#### PROBLEM TO WORK ON
Lines with the string "style" must each be copied from the listing.

-- PROVIDED DATA follows --

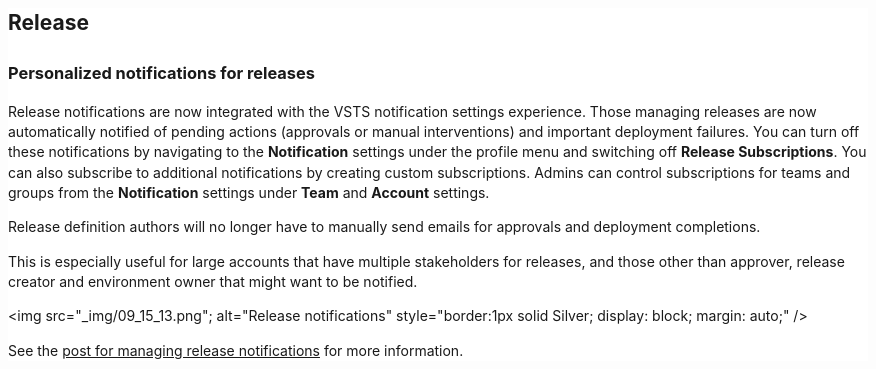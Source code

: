 ## Release

### Personalized notifications for releases

Release notifications are now integrated with the VSTS notification settings experience. Those managing releases are now automatically notified of pending actions (approvals or manual interventions) and important deployment failures.
You can turn off these notifications by navigating to the **Notification** settings under the profile menu and switching off **Release Subscriptions**. You can also subscribe to additional notifications by creating custom subscriptions.
Admins can control subscriptions for teams and groups from the **Notification** settings under **Team** and **Account** settings.

Release definition authors will no longer have to manually send emails for approvals and deployment completions.

This is especially useful for large accounts that have multiple stakeholders for releases, and those other than approver, release creator and environment owner that might want to be notified.

<img src="_img/09_15_13.png"; alt="Release notifications" style="border:1px solid Silver; display: block; margin: auto;" />

See the [post for managing release notifications](https://blogs.msdn.microsoft.com/devops/2017/09/04/managing-release-notifications/) for more information.
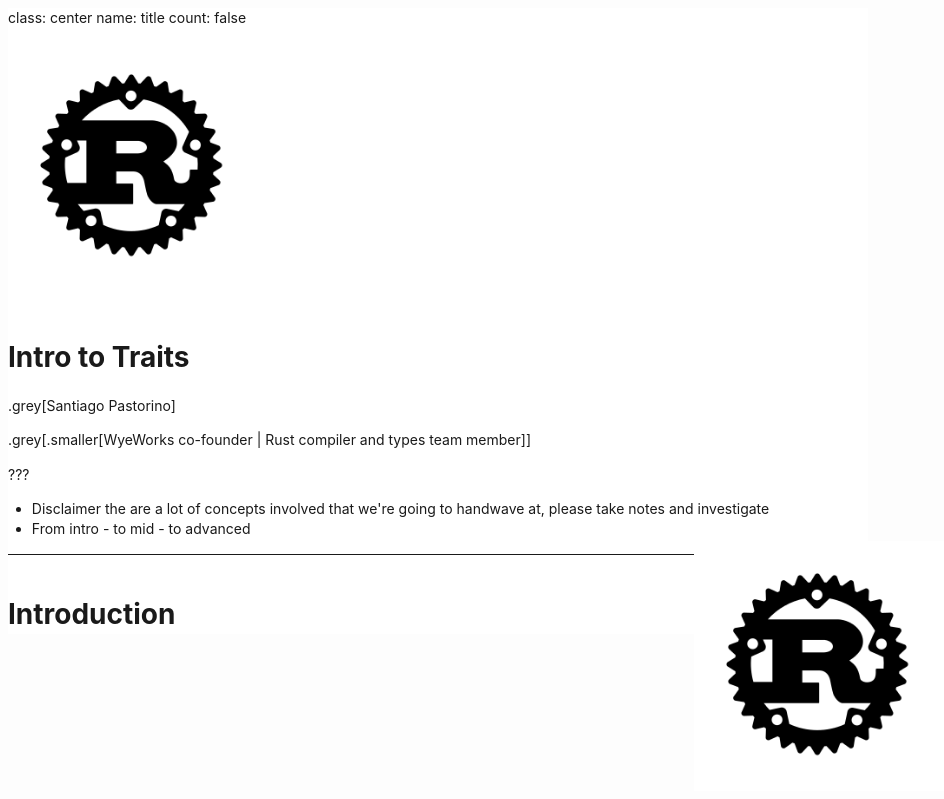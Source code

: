 class: center
name: title
count: false

<img src="content/images/rust-logo-blk.svg" alt="Rust logo" width="250rem" height="auto">

# Intro to Traits

.grey[Santiago Pastorino]

.grey[.smaller[WyeWorks co-founder | Rust compiler and types team member]]

???

- Disclaimer the are a lot of concepts involved that we're going to handwave at, please take notes and investigate
- From intro - to mid - to advanced

---

<img src="content/images/rust-logo-blk.svg" alt="Rust logo" width="250rem" height="auto" style="position: absolute; right: 0rem; margin-top: -2rem;">

# Introduction
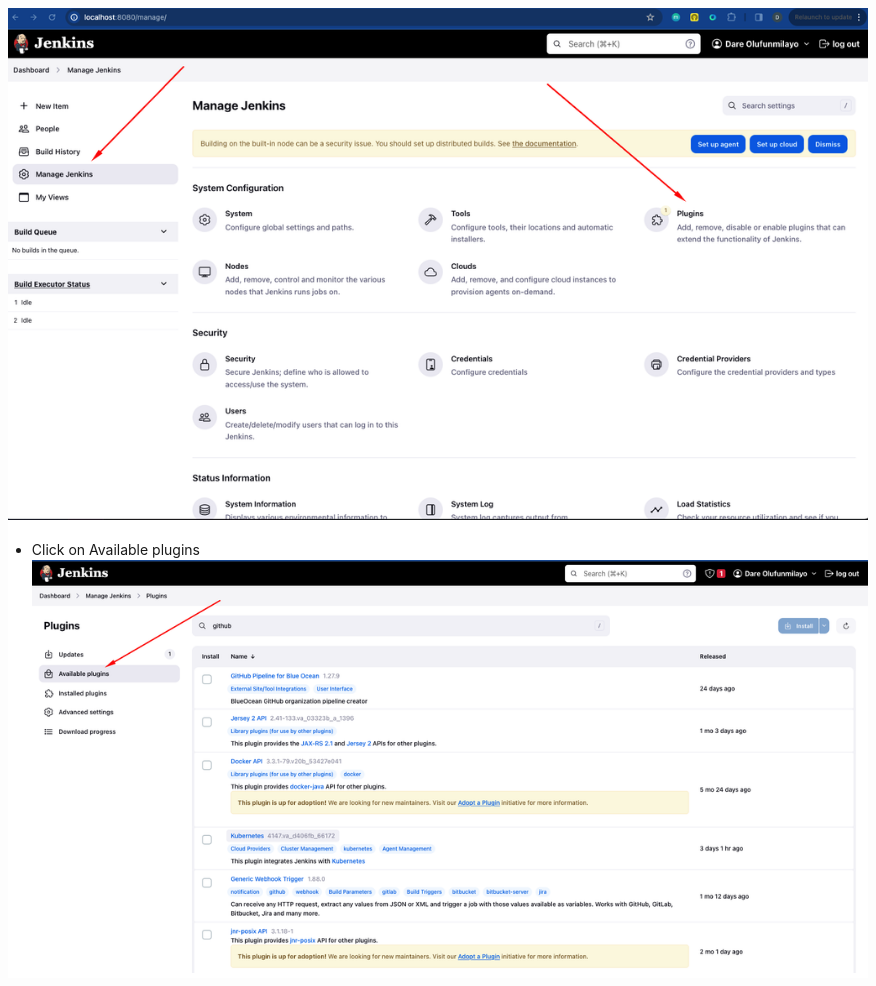 ![Alt text](images/jenkins-plugin.png)

- Click on Available plugins
  ![Alt text](images/available-jenkins-plugins.png)
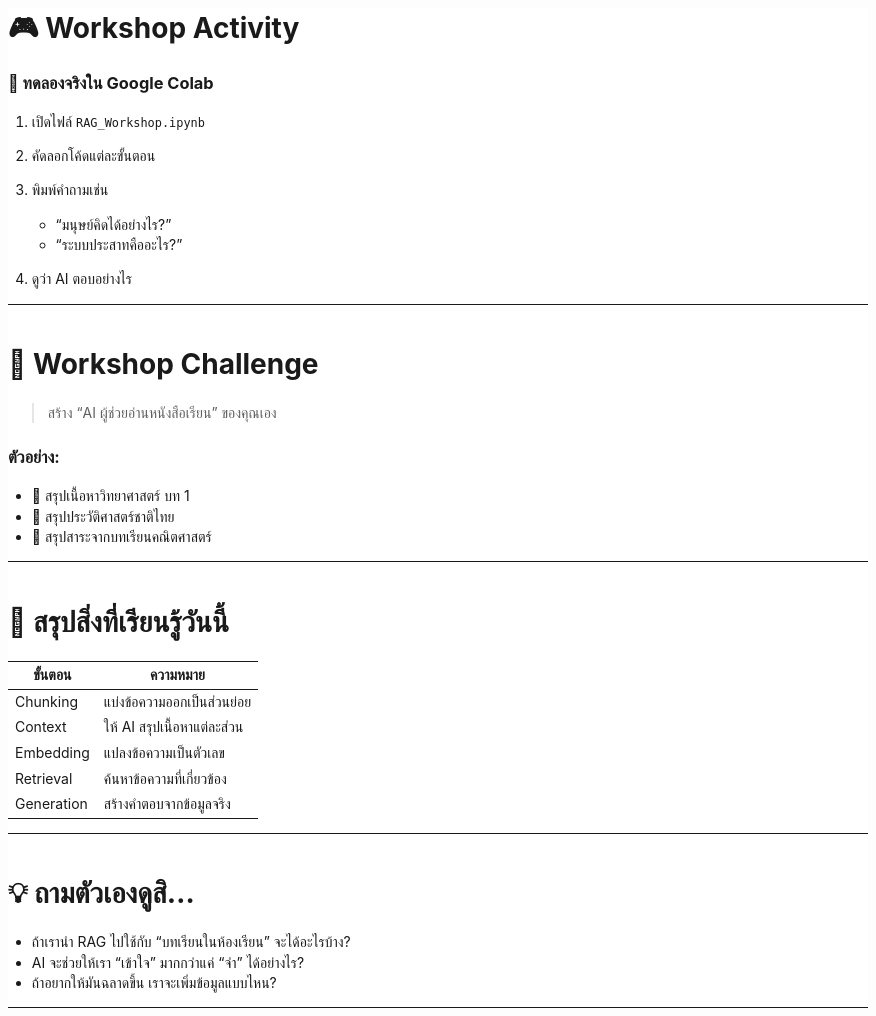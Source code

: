 
# 🎮 Workshop Activity

### 🔹 ทดลองจริงใน Google Colab

1. เปิดไฟล์ `RAG_Workshop.ipynb`
2. คัดลอกโค้ดแต่ละขั้นตอน
3. พิมพ์คำถามเช่น

   * “มนุษย์คิดได้อย่างไร?”
   * “ระบบประสาทคืออะไร?”
4. ดูว่า AI ตอบอย่างไร

---

# 🧩 Workshop Challenge

> สร้าง “AI ผู้ช่วยอ่านหนังสือเรียน” ของคุณเอง

### ตัวอย่าง:

* 📘 สรุปเนื้อหาวิทยาศาสตร์ บท 1
* 📗 สรุปประวัติศาสตร์ชาติไทย
* 📙 สรุปสาระจากบทเรียนคณิตศาสตร์

---

# 🧭 สรุปสิ่งที่เรียนรู้วันนี้

| ขั้นตอน    | ความหมาย                    |
| ---------- | --------------------------- |
| Chunking   | แบ่งข้อความออกเป็นส่วนย่อย  |
| Context    | ให้ AI สรุปเนื้อหาแต่ละส่วน |
| Embedding  | แปลงข้อความเป็นตัวเลข       |
| Retrieval  | ค้นหาข้อความที่เกี่ยวข้อง   |
| Generation | สร้างคำตอบจากข้อมูลจริง     |

---

# 💡 ถามตัวเองดูสิ…

* ถ้าเรานำ RAG ไปใช้กับ “บทเรียนในห้องเรียน” จะได้อะไรบ้าง?
* AI จะช่วยให้เรา “เข้าใจ” มากกว่าแค่ “จำ” ได้อย่างไร?
* ถ้าอยากให้มันฉลาดขึ้น เราจะเพิ่มข้อมูลแบบไหน?

---
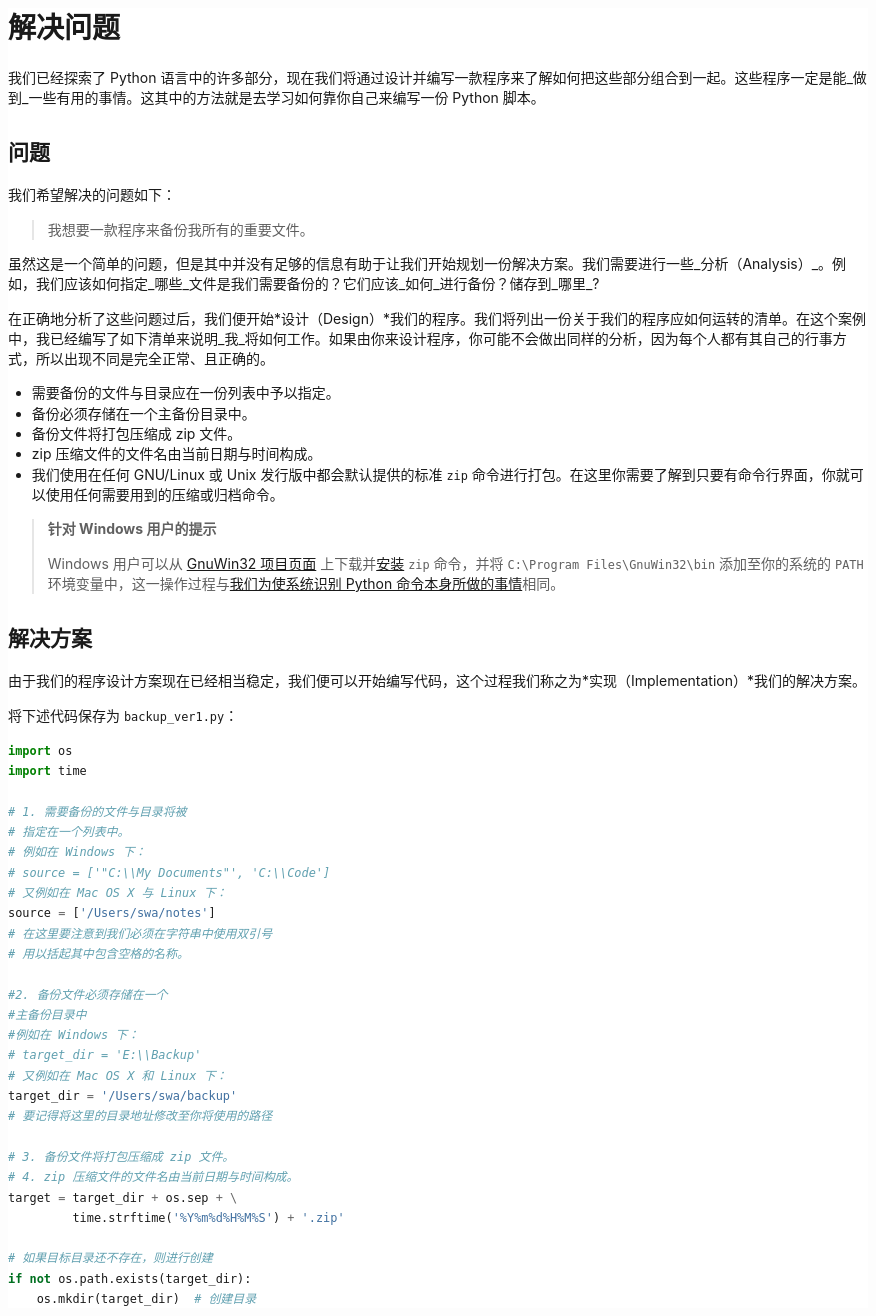 # 解决问题

我们已经探索了 Python 语言中的许多部分，现在我们将通过设计并编写一款程序来了解如何把这些部分组合到一起。这些程序一定是能\_做到\_一些有用的事情。这其中的方法就是去学习如何靠你自己来编写一份 Python 脚本。

## 问题

我们希望解决的问题如下：

> 我想要一款程序来备份我所有的重要文件。

虽然这是一个简单的问题，但是其中并没有足够的信息有助于让我们开始规划一份解决方案。我们需要进行一些_分析（Analysis）_。例如，我们应该如何指定\_哪些\_文件是我们需要备份的？它们应该\_如何\_进行备份？储存到\_哪里\_?

在正确地分析了这些问题过后，我们便开始\*设计（Design）\*我们的程序。我们将列出一份关于我们的程序应如何运转的清单。在这个案例中，我已经编写了如下清单来说明\_我\_将如何工作。如果由你来设计程序，你可能不会做出同样的分析，因为每个人都有其自己的行事方式，所以出现不同是完全正常、且正确的。

* 需要备份的文件与目录应在一份列表中予以指定。
* 备份必须存储在一个主备份目录中。
* 备份文件将打包压缩成 zip 文件。
* zip 压缩文件的文件名由当前日期与时间构成。
* 我们使用在任何 GNU/Linux 或 Unix 发行版中都会默认提供的标准 `zip` 命令进行打包。在这里你需要了解到只要有命令行界面，你就可以使用任何需要用到的压缩或归档命令。

> **针对 Windows 用户的提示**
>
> Windows 用户可以从 [GnuWin32 项目页面](http://gnuwin32.sourceforge.net/packages/zip.htm) 上下载并[安装](http://gnuwin32.sourceforge.net/downlinks/zip.php) `zip` 命令，并将 `C:\Program Files\GnuWin32\bin` 添加至你的系统的 `PATH` 环境变量中，这一操作过程与[我们为使系统识别 Python 命令本身所做的事情](installation.md#dos-prompt)相同。

## 解决方案

由于我们的程序设计方案现在已经相当稳定，我们便可以开始编写代码，这个过程我们称之为\*实现（Implementation）\*我们的解决方案。

将下述代码保存为 `backup_ver1.py`：

```python
import os
import time

# 1. 需要备份的文件与目录将被
# 指定在一个列表中。
# 例如在 Windows 下：
# source = ['"C:\\My Documents"', 'C:\\Code']
# 又例如在 Mac OS X 与 Linux 下：
source = ['/Users/swa/notes']
# 在这里要注意到我们必须在字符串中使用双引号
# 用以括起其中包含空格的名称。

#2. 备份文件必须存储在一个
#主备份目录中
#例如在 Windows 下：
# target_dir = 'E:\\Backup'
# 又例如在 Mac OS X 和 Linux 下：
target_dir = '/Users/swa/backup'
# 要记得将这里的目录地址修改至你将使用的路径

# 3. 备份文件将打包压缩成 zip 文件。
# 4. zip 压缩文件的文件名由当前日期与时间构成。
target = target_dir + os.sep + \
         time.strftime('%Y%m%d%H%M%S') + '.zip'

# 如果目标目录还不存在，则进行创建
if not os.path.exists(target_dir):
    os.mkdir(target_dir)  # 创建目录

```

[^1]: 原文作 Verbosity，沈洁元译本译作“交互”。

-- PROVIDED DATA concluded --

#### RESPONSE BELOW
<img src="_img/09_15_13.png"; alt="Release notifications" style="border:1px solid Silver; display: block; margin: auto;" />
<img src="content/images/rust-logo-blk.svg" alt="Rust logo" width="250rem" height="auto" style="position: absolute; right: 0rem; margin-top: -2rem;">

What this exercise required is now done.